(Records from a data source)
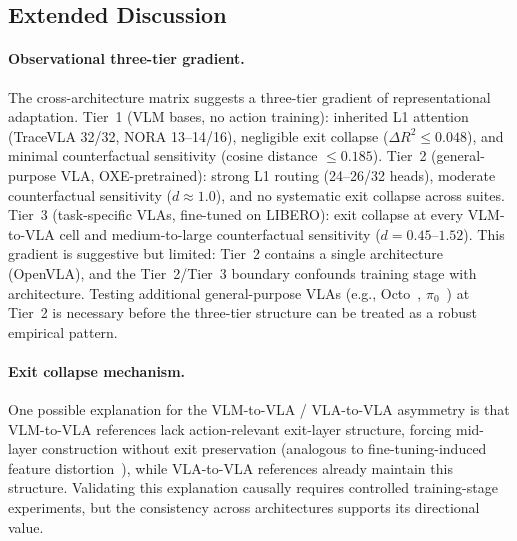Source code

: \subsection{Extended Discussion}
\label{sec:extended_discussion_appendix}

\paragraph{Observational three-tier gradient.}
The cross-architecture matrix suggests a three-tier gradient of representational adaptation.
Tier~1 (VLM bases, no action training): inherited L1 attention (TraceVLA 32/32, NORA 13--14/16), negligible exit collapse ($\Delta R^2 \leq 0.048$), and minimal counterfactual sensitivity (cosine distance $\leq 0.185$).
Tier~2 (general-purpose VLA, OXE-pretrained): strong L1 routing (24--26/32 heads), moderate counterfactual sensitivity ($d \approx 1.0$), and no systematic exit collapse across suites.
Tier~3 (task-specific VLAs, fine-tuned on LIBERO): exit collapse at every VLM-to-VLA cell and medium-to-large counterfactual sensitivity ($d = 0.45$--$1.52$).
This gradient is suggestive but limited: Tier~2 contains a single architecture (OpenVLA), and the Tier~2/Tier~3 boundary confounds training stage with architecture.
Testing additional general-purpose VLAs (e.g., Octo~\cite{ghosh2024_octo}, $\pi_0$~\cite{black2024_pi0}) at Tier~2 is necessary before the three-tier structure can be treated as a robust empirical pattern.

\paragraph{Exit collapse mechanism.}
One possible explanation for the VLM-to-VLA / VLA-to-VLA asymmetry is that VLM-to-VLA references lack action-relevant exit-layer structure, forcing mid-layer construction without exit preservation (analogous to fine-tuning-induced feature distortion~\cite{kumar2022finetuning}), while VLA-to-VLA references already maintain this structure.
Validating this explanation causally requires controlled training-stage experiments, but the consistency across architectures supports its directional value.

### What you should do
List each line of the entries that holds the string "across".

### Answer to this exercise
Tier~2 (general-purpose VLA, OXE-pretrained): strong L1 routing (24--26/32 heads), moderate counterfactual sensitivity ($d \approx 1.0$), and no systematic exit collapse across suites.
Validating this explanation causally requires controlled training-stage experiments, but the consistency across architectures supports its directional value.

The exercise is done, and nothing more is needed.